Some suggest that the company was never able to fully recover from customer frustration after November snowstorms caused multiple service issues. Others claim that dips in the stock market and discretionary consumer spending, as well as the emergence of a competitors' new digital services package, all played some role, somehow. Still others tell her that her numbers aren't even accurate.

Unfortunately, this scenario plays out in various ways on marketing teams everywhere, again and again. Despite the fact that data is growing at a rapid pace and plays a central role in nearly every business on the planet, enterprises are still struggling to glean intelligence from it. Companies are reactive instead of proactive, acting far too late to identify the small problems that can become catastrophic later on. They need a faster, better, stronger understanding of data if they're going to compete, let alone survive.

Data friction within the enterprise is the key barrier to insight. According to a recent Teradata survey, 81 percent of senior business leaders want data analytics to be more pervasive in their organizations. In the enterprise, overly complex analytics technologies, restrictive access policies and over-reliance on a select few data scientists make drawing conclusions from data require multiple teams and months of work. More than 75 percent of people's time at an enterprise is spent on the fallout from this setup, including the fire drills that take place when numbers don't match up. This system isn't agile — it's the Wild Wild West.

Fortunately, we can model the enterprise after another complex system that adeptly translates constant streams of data into actionable intelligence: the sentient being. 

To be "sentient" is to be responsive and aware of one's environment. Like a sentient being, the sentient enterprise proactively takes action to prevent danger, sensing adverse events and remaining alert to micro-trends and opportunities in its environment. The sentient enterprise acts frictionlessly, as a single organism unimpeded by bottlenecks and silos — the left hand knows what the right hand is doing. Like many actions that the brain executes, the sentient enterprise listens to data and makes autonomous, real-time decisions without requiring a human's conscious intervention. (Think about how quickly and automatically a human being slams on the brakes to avoid a car accident, for example.) Sentience is scalable, extending capabilities throughout the entire body — or, in the case of the enterprise, to any sized company or database. Finally, sentient enterprises and beings both evolve through intelligence that is native and emergent. 

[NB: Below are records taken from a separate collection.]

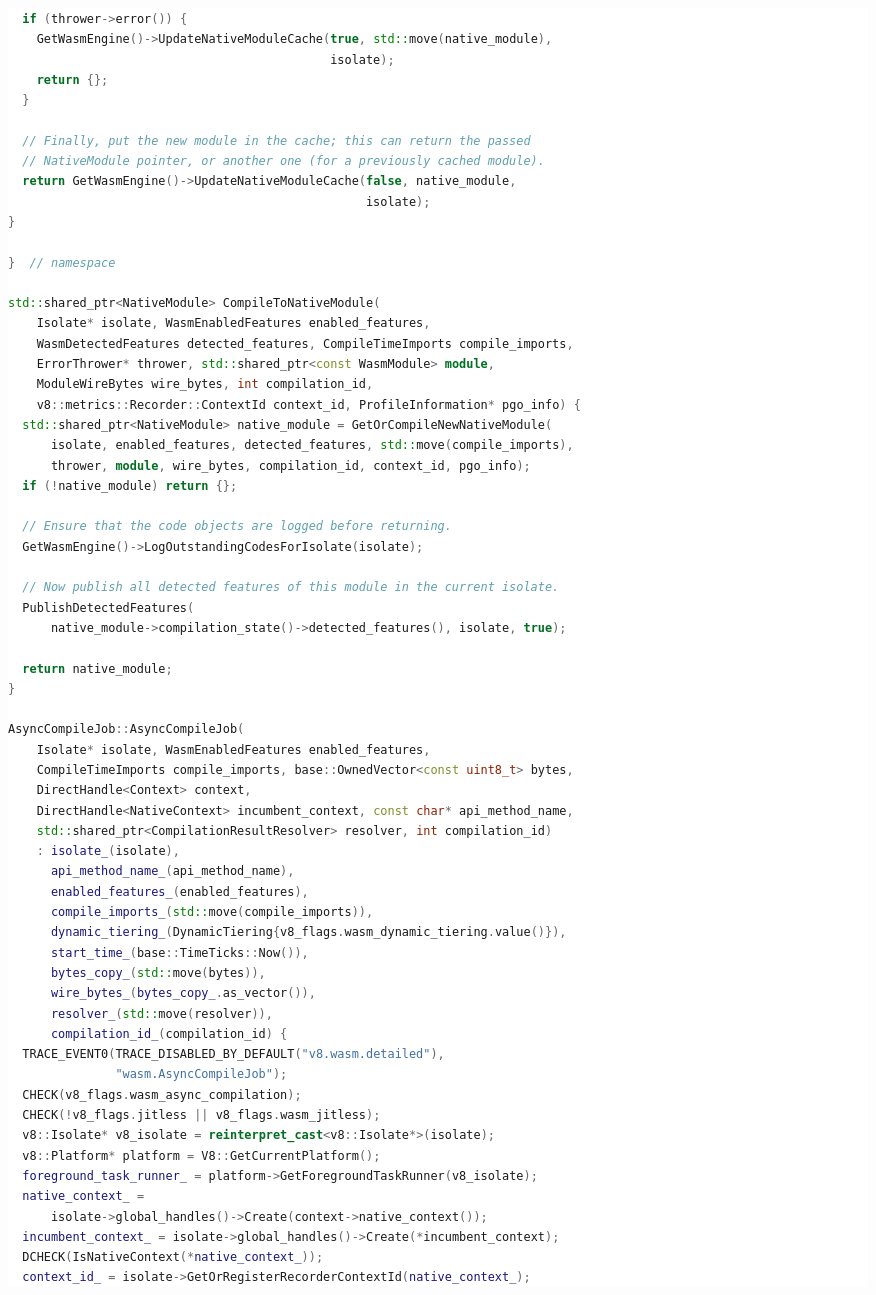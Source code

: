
 ```cpp
  if (thrower->error()) {
    GetWasmEngine()->UpdateNativeModuleCache(true, std::move(native_module),
                                             isolate);
    return {};
  }

  // Finally, put the new module in the cache; this can return the passed
  // NativeModule pointer, or another one (for a previously cached module).
  return GetWasmEngine()->UpdateNativeModuleCache(false, native_module,
                                                  isolate);
}

}  // namespace

std::shared_ptr<NativeModule> CompileToNativeModule(
    Isolate* isolate, WasmEnabledFeatures enabled_features,
    WasmDetectedFeatures detected_features, CompileTimeImports compile_imports,
    ErrorThrower* thrower, std::shared_ptr<const WasmModule> module,
    ModuleWireBytes wire_bytes, int compilation_id,
    v8::metrics::Recorder::ContextId context_id, ProfileInformation* pgo_info) {
  std::shared_ptr<NativeModule> native_module = GetOrCompileNewNativeModule(
      isolate, enabled_features, detected_features, std::move(compile_imports),
      thrower, module, wire_bytes, compilation_id, context_id, pgo_info);
  if (!native_module) return {};

  // Ensure that the code objects are logged before returning.
  GetWasmEngine()->LogOutstandingCodesForIsolate(isolate);

  // Now publish all detected features of this module in the current isolate.
  PublishDetectedFeatures(
      native_module->compilation_state()->detected_features(), isolate, true);

  return native_module;
}

AsyncCompileJob::AsyncCompileJob(
    Isolate* isolate, WasmEnabledFeatures enabled_features,
    CompileTimeImports compile_imports, base::OwnedVector<const uint8_t> bytes,
    DirectHandle<Context> context,
    DirectHandle<NativeContext> incumbent_context, const char* api_method_name,
    std::shared_ptr<CompilationResultResolver> resolver, int compilation_id)
    : isolate_(isolate),
      api_method_name_(api_method_name),
      enabled_features_(enabled_features),
      compile_imports_(std::move(compile_imports)),
      dynamic_tiering_(DynamicTiering{v8_flags.wasm_dynamic_tiering.value()}),
      start_time_(base::TimeTicks::Now()),
      bytes_copy_(std::move(bytes)),
      wire_bytes_(bytes_copy_.as_vector()),
      resolver_(std::move(resolver)),
      compilation_id_(compilation_id) {
  TRACE_EVENT0(TRACE_DISABLED_BY_DEFAULT("v8.wasm.detailed"),
               "wasm.AsyncCompileJob");
  CHECK(v8_flags.wasm_async_compilation);
  CHECK(!v8_flags.jitless || v8_flags.wasm_jitless);
  v8::Isolate* v8_isolate = reinterpret_cast<v8::Isolate*>(isolate);
  v8::Platform* platform = V8::GetCurrentPlatform();
  foreground_task_runner_ = platform->GetForegroundTaskRunner(v8_isolate);
  native_context_ =
      isolate->global_handles()->Create(context->native_context());
  incumbent_context_ = isolate->global_handles()->Create(*incumbent_context);
  DCHECK(IsNativeContext(*native_context_));
  context_id_ = isolate->GetOrRegisterRecorderContextId(native_context_);
```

These capabilities enable sentient marketers to answer questions like, "What can I do to increase sales from digital?" and "How do I build customer consideration and advocacy?" Sentient marketers interact with each customer based on their profile, preferences, intentions, past behaviors and purchase patterns, taking segmentation down to a "segment of one." Communication is a two-way street: marketers engage customers, who in turn respond and provide feedback on their experiences and preferences on an ongoing basis. Automation enables sentient marketers to handle very large volumes of customer interactions without sacrificing personalization, and marketing, sales and customer care are scaled without limit.

Building a sentient enterprise and marketing capability begins with the technology backbone for analytics capabilities: an agile data platform. This is a balanced, decentralized framework that allows every person at the enterprise to access data with varying degrees of visibility and governance. For example, while data scientists with the most advanced capabilities access atomic source data, business analysts can interact with the same data through a less technical interface. They can categorize data sets by customer attribute, location, revenue or any number of criteria, all without relying on IT. 

The agile data platform breaks down silos between data scientists and marketing analysts, helping you arrive at answers faster. For example, let's say you wanted to measure how your marketing is influencing your customers at each stage in their journeys. Such information would be vital to demonstrating the value of your marketing activities and the optimization of budgets to the right channels, activities and resources. 

With an agile data platform, your business analysts could easily set up real-time tests to gauge which actions drove the highest value deals and fastest close rates. Perhaps your analysts could find out that accounts responding to marketing messages more than 11 times a quarter are most likely to close sooner at a bigger deal size. You could gain greater insight into channel effectiveness and reallocate funds to higher-yield channels. You could accurately gauge your brand's stickiness and find opportunities to increase wallet size, all without having to wait for IT to pull data for you.

Once multiple teams can access and work with data, creating a behavioral data platform that analyzes data beyond transactions is crucial. Since there will be many more pieces of behavioral data for every transactional data point, analyzing behavior requires 10 to 100 times higher data volumes.

Consider the value of responding to intent signals across all customer channels. Your customers are continuously expressing their interests through their actions on social media, digital platforms, service interactions and more. What if you could elicit intent from all your customer's behavioral data across multiple touchpoints? Understanding your customers' goals and needs would help you respond in real-time with relevant messages and campaigns. 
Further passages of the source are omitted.